(Dataset entries)

%%

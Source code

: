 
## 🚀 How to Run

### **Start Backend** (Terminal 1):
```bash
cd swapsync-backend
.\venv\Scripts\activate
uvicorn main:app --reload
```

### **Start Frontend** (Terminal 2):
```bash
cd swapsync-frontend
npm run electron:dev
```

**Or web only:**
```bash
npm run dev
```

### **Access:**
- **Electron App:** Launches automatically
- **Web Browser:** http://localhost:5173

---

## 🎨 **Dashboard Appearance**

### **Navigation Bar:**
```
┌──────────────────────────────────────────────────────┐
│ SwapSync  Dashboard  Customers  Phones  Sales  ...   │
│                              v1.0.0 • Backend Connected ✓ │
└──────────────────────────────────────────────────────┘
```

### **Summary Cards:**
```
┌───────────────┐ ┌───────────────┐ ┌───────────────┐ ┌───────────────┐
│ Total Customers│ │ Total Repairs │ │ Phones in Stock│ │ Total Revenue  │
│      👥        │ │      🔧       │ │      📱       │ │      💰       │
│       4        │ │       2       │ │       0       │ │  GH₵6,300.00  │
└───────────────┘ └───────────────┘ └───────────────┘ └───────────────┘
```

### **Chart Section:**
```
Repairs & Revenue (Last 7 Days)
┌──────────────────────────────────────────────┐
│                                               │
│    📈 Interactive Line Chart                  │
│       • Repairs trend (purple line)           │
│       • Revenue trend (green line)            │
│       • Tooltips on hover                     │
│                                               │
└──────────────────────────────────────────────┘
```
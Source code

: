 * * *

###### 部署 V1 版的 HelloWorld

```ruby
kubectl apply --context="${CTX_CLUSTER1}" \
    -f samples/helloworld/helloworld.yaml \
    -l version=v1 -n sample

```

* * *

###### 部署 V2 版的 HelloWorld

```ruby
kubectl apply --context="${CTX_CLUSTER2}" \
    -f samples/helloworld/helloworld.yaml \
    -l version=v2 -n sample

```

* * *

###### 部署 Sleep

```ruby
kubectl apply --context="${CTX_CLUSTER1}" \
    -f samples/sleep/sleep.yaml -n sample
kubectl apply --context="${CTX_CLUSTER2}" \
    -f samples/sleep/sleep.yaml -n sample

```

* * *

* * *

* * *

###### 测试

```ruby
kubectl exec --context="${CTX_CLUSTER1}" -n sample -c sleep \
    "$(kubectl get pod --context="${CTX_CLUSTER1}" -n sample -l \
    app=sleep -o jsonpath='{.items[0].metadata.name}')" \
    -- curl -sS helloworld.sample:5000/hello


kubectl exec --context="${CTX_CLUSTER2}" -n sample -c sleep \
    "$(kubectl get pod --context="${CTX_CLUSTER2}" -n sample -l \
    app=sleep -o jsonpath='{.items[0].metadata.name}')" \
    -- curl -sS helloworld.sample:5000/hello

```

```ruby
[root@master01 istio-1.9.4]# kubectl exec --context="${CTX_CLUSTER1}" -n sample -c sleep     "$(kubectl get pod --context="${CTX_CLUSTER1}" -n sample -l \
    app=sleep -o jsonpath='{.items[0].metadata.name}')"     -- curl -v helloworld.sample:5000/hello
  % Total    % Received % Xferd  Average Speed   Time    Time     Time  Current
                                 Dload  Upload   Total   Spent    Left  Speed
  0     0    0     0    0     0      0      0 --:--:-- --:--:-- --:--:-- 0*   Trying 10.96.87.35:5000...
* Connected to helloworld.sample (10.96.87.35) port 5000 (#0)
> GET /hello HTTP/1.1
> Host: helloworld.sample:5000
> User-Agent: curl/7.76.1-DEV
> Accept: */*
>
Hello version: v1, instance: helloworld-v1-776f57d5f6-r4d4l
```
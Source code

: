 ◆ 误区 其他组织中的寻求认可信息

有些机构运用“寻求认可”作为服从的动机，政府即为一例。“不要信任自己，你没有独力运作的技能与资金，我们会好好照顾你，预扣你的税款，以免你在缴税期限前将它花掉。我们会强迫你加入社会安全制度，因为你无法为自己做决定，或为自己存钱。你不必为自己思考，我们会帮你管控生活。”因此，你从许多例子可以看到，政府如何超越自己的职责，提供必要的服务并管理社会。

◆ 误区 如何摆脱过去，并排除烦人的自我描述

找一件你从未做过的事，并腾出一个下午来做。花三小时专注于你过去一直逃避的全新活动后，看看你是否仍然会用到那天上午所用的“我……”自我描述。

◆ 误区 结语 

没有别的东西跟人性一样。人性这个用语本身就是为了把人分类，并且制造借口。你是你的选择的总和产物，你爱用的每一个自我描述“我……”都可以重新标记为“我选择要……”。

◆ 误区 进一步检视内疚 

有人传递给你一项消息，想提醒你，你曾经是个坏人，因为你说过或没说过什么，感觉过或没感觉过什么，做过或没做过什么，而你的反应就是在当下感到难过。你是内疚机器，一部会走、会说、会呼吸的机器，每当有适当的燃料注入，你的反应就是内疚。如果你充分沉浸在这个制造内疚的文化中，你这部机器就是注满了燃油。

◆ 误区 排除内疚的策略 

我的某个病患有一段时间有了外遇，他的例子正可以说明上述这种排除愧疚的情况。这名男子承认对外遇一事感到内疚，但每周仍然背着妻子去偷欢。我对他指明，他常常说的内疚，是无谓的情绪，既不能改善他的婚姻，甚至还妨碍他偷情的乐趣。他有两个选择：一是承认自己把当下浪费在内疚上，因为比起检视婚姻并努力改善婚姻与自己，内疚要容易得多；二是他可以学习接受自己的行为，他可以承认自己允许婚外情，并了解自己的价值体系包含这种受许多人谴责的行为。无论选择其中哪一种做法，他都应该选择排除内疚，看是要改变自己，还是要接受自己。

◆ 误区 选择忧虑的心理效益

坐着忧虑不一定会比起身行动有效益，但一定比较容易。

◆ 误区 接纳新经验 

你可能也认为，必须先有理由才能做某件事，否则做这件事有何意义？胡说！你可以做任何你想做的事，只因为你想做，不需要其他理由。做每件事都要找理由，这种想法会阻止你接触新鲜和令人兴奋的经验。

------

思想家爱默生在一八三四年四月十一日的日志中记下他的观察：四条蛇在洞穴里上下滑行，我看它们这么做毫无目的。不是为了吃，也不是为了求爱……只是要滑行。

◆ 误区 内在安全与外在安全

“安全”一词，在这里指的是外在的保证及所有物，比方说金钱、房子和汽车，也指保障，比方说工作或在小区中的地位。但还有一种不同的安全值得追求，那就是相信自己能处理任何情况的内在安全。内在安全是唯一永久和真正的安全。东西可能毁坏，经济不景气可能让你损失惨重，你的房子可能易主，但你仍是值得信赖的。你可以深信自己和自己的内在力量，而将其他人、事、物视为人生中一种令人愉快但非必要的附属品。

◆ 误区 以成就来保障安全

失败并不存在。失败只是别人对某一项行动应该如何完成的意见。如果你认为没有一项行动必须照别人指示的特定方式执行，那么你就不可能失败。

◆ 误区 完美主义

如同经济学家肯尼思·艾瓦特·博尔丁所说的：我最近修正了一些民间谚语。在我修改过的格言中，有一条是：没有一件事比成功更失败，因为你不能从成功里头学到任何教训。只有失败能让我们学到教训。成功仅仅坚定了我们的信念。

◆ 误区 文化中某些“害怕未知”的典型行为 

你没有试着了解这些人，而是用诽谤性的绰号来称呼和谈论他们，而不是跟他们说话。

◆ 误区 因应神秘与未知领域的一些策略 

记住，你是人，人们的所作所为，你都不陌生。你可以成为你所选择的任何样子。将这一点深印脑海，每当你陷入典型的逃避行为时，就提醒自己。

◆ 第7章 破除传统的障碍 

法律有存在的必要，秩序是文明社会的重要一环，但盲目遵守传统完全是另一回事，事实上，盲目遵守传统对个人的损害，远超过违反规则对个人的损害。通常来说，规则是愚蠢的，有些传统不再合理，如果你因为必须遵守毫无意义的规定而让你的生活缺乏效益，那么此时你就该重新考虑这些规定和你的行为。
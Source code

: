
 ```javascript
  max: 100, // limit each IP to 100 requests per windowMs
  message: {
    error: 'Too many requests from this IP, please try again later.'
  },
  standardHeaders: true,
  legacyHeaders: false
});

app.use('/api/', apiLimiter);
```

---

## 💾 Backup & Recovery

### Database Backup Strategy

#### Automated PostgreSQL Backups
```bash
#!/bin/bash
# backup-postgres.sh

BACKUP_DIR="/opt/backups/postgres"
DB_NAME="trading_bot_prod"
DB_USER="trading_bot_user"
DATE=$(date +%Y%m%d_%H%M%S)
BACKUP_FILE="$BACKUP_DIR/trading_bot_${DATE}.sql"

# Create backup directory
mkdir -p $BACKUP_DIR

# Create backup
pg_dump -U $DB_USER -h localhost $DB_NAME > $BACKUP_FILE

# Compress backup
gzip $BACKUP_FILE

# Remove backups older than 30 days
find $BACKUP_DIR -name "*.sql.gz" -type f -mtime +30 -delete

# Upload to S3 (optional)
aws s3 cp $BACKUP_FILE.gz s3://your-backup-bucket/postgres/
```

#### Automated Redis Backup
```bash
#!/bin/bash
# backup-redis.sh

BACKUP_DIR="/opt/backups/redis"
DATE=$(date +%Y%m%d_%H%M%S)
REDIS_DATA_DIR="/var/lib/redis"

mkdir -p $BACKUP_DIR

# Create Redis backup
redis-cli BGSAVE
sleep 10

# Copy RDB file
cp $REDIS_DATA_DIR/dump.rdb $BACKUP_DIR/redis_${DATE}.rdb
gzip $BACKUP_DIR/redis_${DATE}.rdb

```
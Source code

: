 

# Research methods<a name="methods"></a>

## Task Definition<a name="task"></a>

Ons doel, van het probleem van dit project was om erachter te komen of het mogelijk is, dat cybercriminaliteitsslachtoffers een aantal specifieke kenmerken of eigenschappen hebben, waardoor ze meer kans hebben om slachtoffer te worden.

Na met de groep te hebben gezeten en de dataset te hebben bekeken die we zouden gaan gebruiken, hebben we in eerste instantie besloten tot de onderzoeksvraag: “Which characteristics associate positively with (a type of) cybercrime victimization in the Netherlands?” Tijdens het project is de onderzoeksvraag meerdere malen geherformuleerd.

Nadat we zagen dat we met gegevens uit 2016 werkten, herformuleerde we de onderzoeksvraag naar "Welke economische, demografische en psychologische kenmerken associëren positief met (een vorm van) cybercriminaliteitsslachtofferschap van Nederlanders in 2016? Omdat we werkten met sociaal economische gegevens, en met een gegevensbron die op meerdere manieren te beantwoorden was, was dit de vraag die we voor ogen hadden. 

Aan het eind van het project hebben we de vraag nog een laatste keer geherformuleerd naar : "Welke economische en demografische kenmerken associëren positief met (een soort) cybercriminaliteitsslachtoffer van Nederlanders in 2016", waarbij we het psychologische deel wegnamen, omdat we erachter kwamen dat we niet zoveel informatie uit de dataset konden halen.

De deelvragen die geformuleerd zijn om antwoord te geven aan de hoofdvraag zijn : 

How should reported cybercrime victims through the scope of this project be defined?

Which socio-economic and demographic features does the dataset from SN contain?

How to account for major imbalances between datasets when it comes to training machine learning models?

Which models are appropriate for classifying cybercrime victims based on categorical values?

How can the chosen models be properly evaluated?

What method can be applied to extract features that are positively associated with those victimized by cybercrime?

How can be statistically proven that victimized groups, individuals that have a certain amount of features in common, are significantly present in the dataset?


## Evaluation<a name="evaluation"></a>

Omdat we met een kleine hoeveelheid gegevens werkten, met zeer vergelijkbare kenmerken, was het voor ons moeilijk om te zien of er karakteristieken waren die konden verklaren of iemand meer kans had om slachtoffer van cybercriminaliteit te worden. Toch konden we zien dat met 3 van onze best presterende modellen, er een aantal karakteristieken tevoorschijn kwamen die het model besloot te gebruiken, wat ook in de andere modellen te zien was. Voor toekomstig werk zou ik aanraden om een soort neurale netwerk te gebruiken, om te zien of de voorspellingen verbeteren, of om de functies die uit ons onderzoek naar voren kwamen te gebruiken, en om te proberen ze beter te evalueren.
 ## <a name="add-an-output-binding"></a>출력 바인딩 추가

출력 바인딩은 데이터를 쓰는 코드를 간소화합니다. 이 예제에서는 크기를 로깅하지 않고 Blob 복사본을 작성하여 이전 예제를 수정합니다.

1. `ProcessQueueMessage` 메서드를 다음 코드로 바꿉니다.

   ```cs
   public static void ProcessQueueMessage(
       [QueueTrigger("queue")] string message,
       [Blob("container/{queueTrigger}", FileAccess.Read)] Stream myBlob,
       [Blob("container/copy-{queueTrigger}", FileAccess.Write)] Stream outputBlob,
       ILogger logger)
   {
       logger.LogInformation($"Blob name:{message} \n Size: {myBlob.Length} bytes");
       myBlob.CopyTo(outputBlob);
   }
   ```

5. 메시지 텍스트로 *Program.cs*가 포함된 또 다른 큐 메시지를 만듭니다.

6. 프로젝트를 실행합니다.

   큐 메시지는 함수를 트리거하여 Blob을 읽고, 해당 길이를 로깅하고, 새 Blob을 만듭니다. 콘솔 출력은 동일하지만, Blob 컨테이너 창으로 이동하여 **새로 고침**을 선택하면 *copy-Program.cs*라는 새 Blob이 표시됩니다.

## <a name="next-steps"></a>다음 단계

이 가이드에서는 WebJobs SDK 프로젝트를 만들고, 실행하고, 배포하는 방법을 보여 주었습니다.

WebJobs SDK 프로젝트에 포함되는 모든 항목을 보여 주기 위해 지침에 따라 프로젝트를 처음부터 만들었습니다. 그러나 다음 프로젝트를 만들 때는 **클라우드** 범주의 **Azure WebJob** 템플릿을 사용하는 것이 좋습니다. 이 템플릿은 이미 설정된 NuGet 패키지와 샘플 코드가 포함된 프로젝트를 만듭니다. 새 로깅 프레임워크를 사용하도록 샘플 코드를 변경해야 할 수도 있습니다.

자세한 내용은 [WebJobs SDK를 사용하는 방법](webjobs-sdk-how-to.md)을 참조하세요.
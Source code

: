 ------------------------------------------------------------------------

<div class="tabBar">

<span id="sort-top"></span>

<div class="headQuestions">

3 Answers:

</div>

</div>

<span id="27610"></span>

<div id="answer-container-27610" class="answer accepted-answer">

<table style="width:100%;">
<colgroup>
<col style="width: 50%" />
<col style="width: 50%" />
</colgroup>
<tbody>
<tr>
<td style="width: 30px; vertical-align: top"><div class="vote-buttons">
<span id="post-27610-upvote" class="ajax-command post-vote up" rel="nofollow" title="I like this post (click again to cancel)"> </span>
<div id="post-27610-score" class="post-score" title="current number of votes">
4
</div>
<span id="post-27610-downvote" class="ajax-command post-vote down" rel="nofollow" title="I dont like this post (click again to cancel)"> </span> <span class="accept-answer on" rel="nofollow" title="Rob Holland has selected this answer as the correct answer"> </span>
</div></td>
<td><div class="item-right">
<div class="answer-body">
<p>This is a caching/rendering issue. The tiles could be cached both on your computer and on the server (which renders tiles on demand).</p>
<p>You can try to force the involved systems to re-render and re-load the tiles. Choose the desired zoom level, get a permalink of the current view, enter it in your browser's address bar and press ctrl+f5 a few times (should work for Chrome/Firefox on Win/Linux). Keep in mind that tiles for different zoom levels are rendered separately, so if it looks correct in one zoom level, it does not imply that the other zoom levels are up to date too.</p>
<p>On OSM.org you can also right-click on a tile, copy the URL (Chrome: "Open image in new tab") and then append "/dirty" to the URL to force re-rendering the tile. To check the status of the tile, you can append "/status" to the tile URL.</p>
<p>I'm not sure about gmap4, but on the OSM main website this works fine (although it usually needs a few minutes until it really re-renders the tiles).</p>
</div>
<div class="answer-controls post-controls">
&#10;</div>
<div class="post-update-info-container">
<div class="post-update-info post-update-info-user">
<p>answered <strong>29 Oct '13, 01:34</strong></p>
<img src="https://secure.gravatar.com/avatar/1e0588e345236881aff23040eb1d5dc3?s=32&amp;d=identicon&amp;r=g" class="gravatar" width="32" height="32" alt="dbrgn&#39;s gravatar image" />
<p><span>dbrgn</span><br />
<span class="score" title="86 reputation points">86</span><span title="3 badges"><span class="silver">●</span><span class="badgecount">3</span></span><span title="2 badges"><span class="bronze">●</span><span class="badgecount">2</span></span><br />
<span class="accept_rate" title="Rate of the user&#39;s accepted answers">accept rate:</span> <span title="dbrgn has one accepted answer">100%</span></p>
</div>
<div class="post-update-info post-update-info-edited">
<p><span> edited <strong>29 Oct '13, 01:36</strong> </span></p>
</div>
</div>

%%

* Description of the task
The lines above that hold the word "models" are the ones to copy.

* Answer area
How to account for major imbalances between datasets when it comes to training machine learning models?
Which models are appropriate for classifying cybercrime victims based on categorical values?
How can the chosen models be properly evaluated?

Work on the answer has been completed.